That's quite the potent opening scene, with its stark reversal of the usual Johnny-Cash-goes-to-Folsom tableau. There, the prisoners are the captive audience and the performers the temporary visitors. Not here. Yes, the actors are actual inmates in an actual theatre located in an actual penal institution – Rebibbia, outside of Rome. But don't mistake this for a documentary. Instead, co-directors Paolo and Vittorio Taviani, those octogenarian siblings, are continuing to explore a theme that has obsessed them since way back in 1977's Padre Padrone – the capacity of art to elevate the drudgery of existence. To that end, the brothers have written a script for their unique cast, which starts to unfold when colour suddenly gives way to black and white and the movie flashes back to "Six Months Earlier."

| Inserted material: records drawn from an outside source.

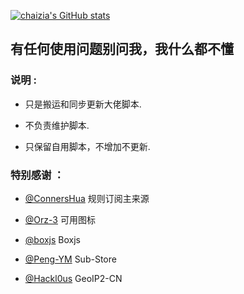 [![chaizia's GitHub stats](https://github-readme-stats.vercel.app/api?username=chaizia&show_icons=true&count_private=true&icon_color=008080&text_color=00AEFF&bg_color=27282200)](https://github.com/chaizia)
## 有任何使用问题别问我，我什么都不懂
### 说明 :

* 只是搬运和同步更新大佬脚本.

* 不负责维护脚本.

* 只保留自用脚本，不增加不更新.

### 特别感谢 ：

* [@ConnersHua](https://github.com/DivineEngine/Profiles/tree/master) 规则订阅主来源

* [@Orz-3](https://github.com/Orz-3/mini) 可用图标

* [@boxjs](https://chavyleung.gitbook.io/boxjs/) Boxjs

* [@Peng-YM](https://github.com/Peng-YM/Sub-Store/tree/master/config) Sub-Store

* [@Hackl0us](https://github.com/Hackl0us/GeoIP2-CN) GeoIP2-CN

Cut to Fabio Cavalli – an actual stage director – proposing to the cons a foray into Shakespeare, and inviting auditions. There follows an extended and intriguing sequence when the interested men show up in a spartan room, where they're asked to pretend that a custom official is demanding their name, paternity, and place of birth, which they should offer twice – the first time sadly, then angrily. Not surprisingly, prison must be the perfect incubator of sadness and anger, because every one of the "performances" is astonishingly vivid. At the extremes of the emotional spectrum, at least, these guys are brilliant.

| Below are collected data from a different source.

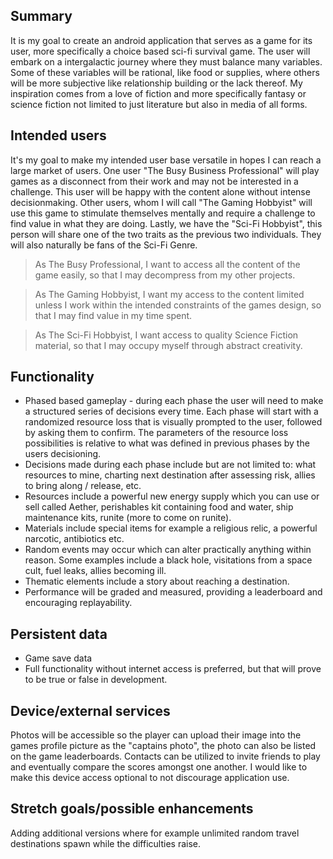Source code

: ## Summary

It is my goal to create an android application that serves as a game for its user, more specifically a choice based sci-fi survival game. The user will embark on a intergalactic journey where they must balance many variables. Some of these variables will be rational, like food or supplies, where others will be more subjective like relationship building or the lack thereof. My inspiration comes from a love of fiction and more specifically fantasy or science fiction not limited to just literature but also in media of all forms. 

## Intended users

It's my goal to make my intended user base versatile in hopes I can reach a large market of users. 
One user "The Busy Business Professional" will play games as a disconnect from their work and may not
be interested in a challenge. This user will be happy with the content alone without intense decisionmaking.
Other users, whom I will call "The Gaming Hobbyist" will use this game to stimulate themselves mentally and require a challenge to find value in
what they are doing. Lastly, we have the "Sci-Fi Hobbyist", this person will share one of the two traits as the previous two individuals.
They will also naturally be fans of the Sci-Fi Genre. 

> As The Busy Professional, I want to access all the content of the game easily, so that I may decompress from my other projects.

> As The Gaming Hobbyist, I want my access to the content limited unless I work within the intended constraints of the games design, so that I may find value in my time spent.

> As The Sci-Fi Hobbyist, I want access to quality Science Fiction material, so that I may occupy myself through abstract creativity.


## Functionality
+ Phased based gameplay - during each phase the user will need to make a structured series of decisions every time. Each phase will start with a randomized resource loss that is visually prompted to the user, followed by asking them to confirm. The parameters of the resource loss possibilities is relative to what was defined in previous phases by the users decisioning.
+ Decisions made during each phase include but are not limited to: what resources to mine, charting next destination after assessing risk, allies to bring along / release, etc.
+ Resources include a powerful new energy supply which you can use or sell called Aether, perishables kit containing food and water, ship maintenance kits, runite (more to come on runite).
+ Materials include special items for example a religious relic, a powerful narcotic, antibiotics etc.    
+ Random events may occur which can alter practically anything within reason. Some examples include a black hole, visitations from a space cult, fuel leaks, allies becoming ill.
+ Thematic elements include a story about reaching a destination. 
+ Performance will be graded and measured, providing a leaderboard and encouraging replayability. 

## Persistent data

+ Game save data
+ Full functionality without internet access is preferred, but that will prove to be true or false in development.
    
## Device/external services

Photos will be accessible so the player can upload their image into the games profile picture as the "captains photo", the photo can also be listed on the game leaderboards. Contacts can be utilized to invite friends to play and eventually compare the scores amongst one another. I would like to make this device access optional to not discourage application use. 

## Stretch goals/possible enhancements 

Adding additional versions where for example unlimited random travel destinations spawn while the difficulties raise.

The principals are chosen. Giovanni Arcuri for Caesar – big, bulky, a bit morose; Salvatore Striano for Brutus – smaller, leaner, very supple; Antonio Frasca for Anthony – thick hair, tough look, almost handsome. As the others also selected gather around, an on-screen graphic informs us of the cast's criminal history: Most are Mafia types, some are drug traffickers, all are serving heavy sentences. Clearly, they're a breed intimately familiar with the culture of violence and the perils of overreaching ambition. So when the rehearsals start, in a colloquial Italian translation, no one needs explain the text to them.
Ingeniously, shot within the prison walls, these rehearsals become our look at the production, albeit a truncated version (the picture clocks in at a zippy 76 minutes) where Caesar's assassination and Brutus's soliloquy and Anthony's funeral oration all fall hard upon each other. En route, the script occasionally asks the inmates to play themselves, as when Arcuri, genuinely annoyed with a cellmate, barks, "I'm not acting now," or when another cast member, impressed by the Bard's insights into backstabbers, remarks, "This Shakespeare lived on the streets of my city." Strangely, though, such reality intrusions are the weakest part of the film. Indeed, the cons are far more convincing when they get out of their own heads and into character – for them, it's an exhilarating "escape." In that sense, they are intrinsically what the best actors always are: natural escape artists.
The ending circles back to the literal stage and to Brutus's blood-red demise. The Tavianis have framed, imprisoned, their black-and-white movie in outbursts of colour, of theatrical illusion. Consequently, when Striano leaves behind Brutus to walk down the grey corridor to his steel-doored enclosure, his last words seem inevitable: "Since I got to know art, this cell is a prison." That's the power and the beauty and the cruelty of the liberal arts – they can and do liberate us but, sometimes, only to feel more acutely the bars of our confinement.